▶ Task instructions: Leave out the pictures and repeat every record exactly.

[[ Given records, beginning ]]

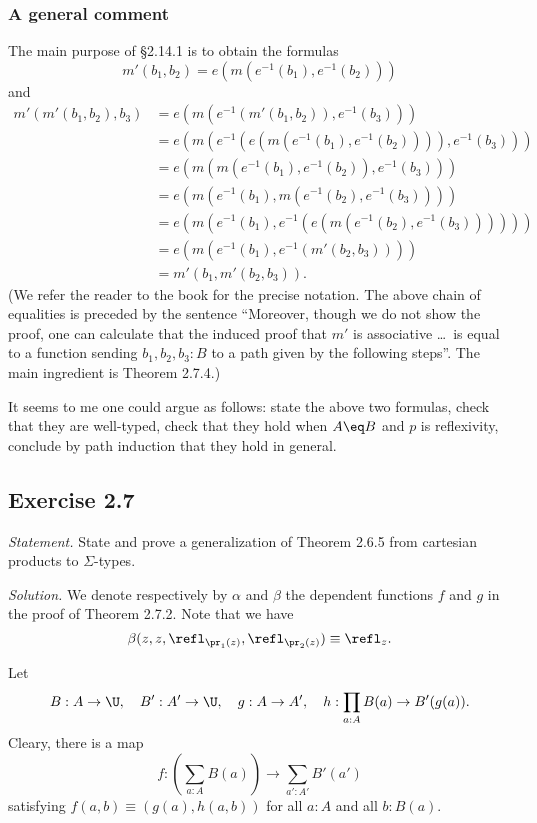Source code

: \documentclass[12pt]{article}
\begin{document}
\subsubsection{A general comment}

The main purpose of \S2.14.1 is to obtain the formulas
$$
m'(b_1,b_2)=e(m(e^{-1}(b_1),e^{-1}(b_2)))
$$ 
and
\begin{equation*}
  \begin{aligned}
    m'(m'(b_1,b_2),b_3)
    &= e(m(e^{-1}(m'(b_1,b_2)),e^{-1}(b_3))) \\
    &= e(m(e^{-1}(e(m(e^{-1}(b_1),e^{-1}(b_2)))),e^{-1}(b_3))) \\
    &= e(m(m(e^{-1}(b_1),e^{-1}(b_2)),e^{-1}(b_3))) \\
    &= e(m(e^{-1}(b_1),m(e^{-1}(b_2),e^{-1}(b_3)))) \\
    &= e(m(e^{-1}(b_1),e^{-1}(e(m(e^{-1}(b_2),e^{-1}(b_3)))))) \\
    &= e(m(e^{-1}(b_1),e^{-1}(m'(b_2,b_3)))) \\
    &= m'(b_1,m'(b_2,b_3)).
\end{aligned}
\end{equation*}
(We refer the reader to the book for the precise notation. The above chain of equalities is preceded by the sentence ``Moreover, though we do not show the proof, one can calculate that the induced proof that $m'$ is associative \dots\ is equal to a function sending $b_1,b_2,b_3:B$ to a path given by the following steps''. The main ingredient is Theorem 2.7.4.)

It seems to me one could argue as follows: state the above two formulas, check that they are well-typed, check that they hold when $A\eq B$ and $p$ is reflexivity, conclude by path induction that they hold in general.


\subsection{Exercise 2.7}

\emph{Statement.} State and prove a generalization of Theorem 2.6.5 from cartesian products to $\Sigma$-types. 

\nn\emph{Solution.} We denote respectively by $\alpha$ and $\beta$ the dependent functions $f$ and $g$ in the proof of Theorem 2.7.2. Note that we have 
$$
\beta(z,z,\refl_{\pr_1(z)},\refl_{\pr_2(z)})\equiv\refl_z.
$$

Let 
$$
B:A\to\U,\quad B':A'\to\U,\quad g:A\to A',\quad h:\prod_{a:A}B(a)\to B'(g(a)).
$$ 
Cleary, there is a map 
$$
f:\left(\sum_{a:A}B(a)\right)\to\sum_{a':A'}B'(a')
$$ 
satisfying $f(a,b)\equiv (g(a),h(a,b))$ for all $a:A$ and all $b:B(a)$. 
\end{document}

[[ Given records, end ]]

▶ Answer for the task:
Source code

: \documentclass[12pt]{article}
\begin{document}
\subsubsection{A general comment}

The main purpose of \S2.14.1 is to obtain the formulas
$$
m'(b_1,b_2)=e(m(e^{-1}(b_1),e^{-1}(b_2)))
$$ 
and
\begin{equation*}
  \begin{aligned}
    m'(m'(b_1,b_2),b_3)
    &= e(m(e^{-1}(m'(b_1,b_2)),e^{-1}(b_3))) \\
    &= e(m(e^{-1}(e(m(e^{-1}(b_1),e^{-1}(b_2)))),e^{-1}(b_3))) \\
    &= e(m(m(e^{-1}(b_1),e^{-1}(b_2)),e^{-1}(b_3))) \\
    &= e(m(e^{-1}(b_1),m(e^{-1}(b_2),e^{-1}(b_3)))) \\
    &= e(m(e^{-1}(b_1),e^{-1}(e(m(e^{-1}(b_2),e^{-1}(b_3)))))) \\
    &= e(m(e^{-1}(b_1),e^{-1}(m'(b_2,b_3)))) \\
    &= m'(b_1,m'(b_2,b_3)).
\end{aligned}
\end{equation*}
(We refer the reader to the book for the precise notation. The above chain of equalities is preceded by the sentence ``Moreover, though we do not show the proof, one can calculate that the induced proof that $m'$ is associative \dots\ is equal to a function sending $b_1,b_2,b_3:B$ to a path given by the following steps''. The main ingredient is Theorem 2.7.4.)

It seems to me one could argue as follows: state the above two formulas, check that they are well-typed, check that they hold when $A\eq B$ and $p$ is reflexivity, conclude by path induction that they hold in general.


\subsection{Exercise 2.7}

\emph{Statement.} State and prove a generalization of Theorem 2.6.5 from cartesian products to $\Sigma$-types. 

\nn\emph{Solution.} We denote respectively by $\alpha$ and $\beta$ the dependent functions $f$ and $g$ in the proof of Theorem 2.7.2. Note that we have 
$$
\beta(z,z,\refl_{\pr_1(z)},\refl_{\pr_2(z)})\equiv\refl_z.
$$

Let 
$$
B:A\to\U,\quad B':A'\to\U,\quad g:A\to A',\quad h:\prod_{a:A}B(a)\to B'(g(a)).
$$ 
Cleary, there is a map 
$$
f:\left(\sum_{a:A}B(a)\right)\to\sum_{a':A'}B'(a')
$$ 
satisfying $f(a,b)\equiv (g(a),h(a,b))$ for all $a:A$ and all $b:B(a)$. 
\end{document}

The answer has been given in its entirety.